◆ **WHAT YOU ARE ASKED TO DO**
Find "Then on right-hand" and "with non-linear contributions." in the records below. Copy the lines holding them and every line between, exactly, and no others.

-=-=-=-=-

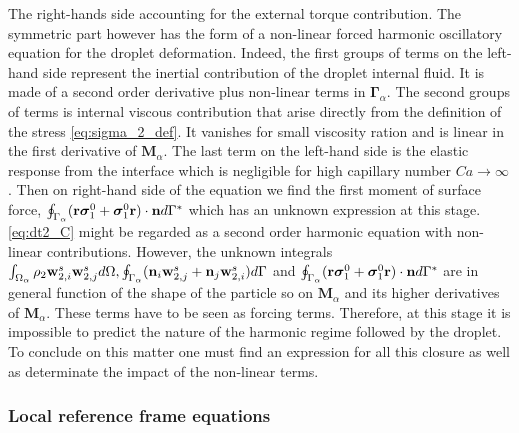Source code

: The right-hands side accounting for the external torque contribution. 
The symmetric part however has the form of a non-linear forced harmonic oscillatory equation for the droplet deformation. 
Indeed, the first groups of terms on the left-hand side represent the inertial contribution of the droplet internal fluid. 
It is made of a second order derivative plus non-linear terms in $\bm\Gamma_\alpha$. 
The second groups of terms is internal viscous contribution that arise directly from the definition of the stress \ref{eq:sigma_2_def}. 
It vanishes for small viscosity ration and is linear in the first derivative of $\textbf{M}_\alpha$. 
The last term on the left-hand side is the elastic response from the interface which is negligible for high capillary number $Ca \to \infty$. 
Then on right-hand side of the equation we find the first moment of surface force, $\oint_{\Gamma_\alpha} (\textbf{r}\bm\sigma_1^0+ \bm\sigma_1^0\textbf{r})\cdot \textbf{n} d\Gamma^*$ which has an unknown expression at this stage. 
\ref{eq:dt2_C} might be regarded as a second order harmonic equation with non-linear contributions. 
However, the unknown integrals $\int_{\Omega_\alpha} \rho_2 \textbf{w}_{2,i}^s\textbf{w}_{2,j}^s d\Omega,
\oint_{\Gamma_\alpha} (\textbf{n}_i \textbf{w}_{2,j}^s + \textbf{n}_j \textbf{w}_{2,i}^s) d\Gamma$ and $\oint_{\Gamma_\alpha} (\textbf{r}\bm\sigma_1^0+ \bm\sigma_1^0\textbf{r})\cdot \textbf{n} d\Gamma^*$ are in general function of the shape of the particle so on $\textbf{M}_\alpha$ and its higher derivatives of $\textbf{M}_\alpha$.
These terms have to be seen as forcing terms. 
Therefore, at this stage it is impossible to predict the nature of the harmonic regime followed by the droplet. 
To conclude on this matter one must find an expression for all this closure as well as determinate the impact of the non-linear terms.

\subsubsection{Local reference frame equations}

-=-=-=-=-

◆ **RESPONSE AREA**
Then on right-hand side of the equation we find the first moment of surface force, $\oint_{\Gamma_\alpha} (\textbf{r}\bm\sigma_1^0+ \bm\sigma_1^0\textbf{r})\cdot \textbf{n} d\Gamma^*$ which has an unknown expression at this stage. 
\ref{eq:dt2_C} might be regarded as a second order harmonic equation with non-linear contributions. 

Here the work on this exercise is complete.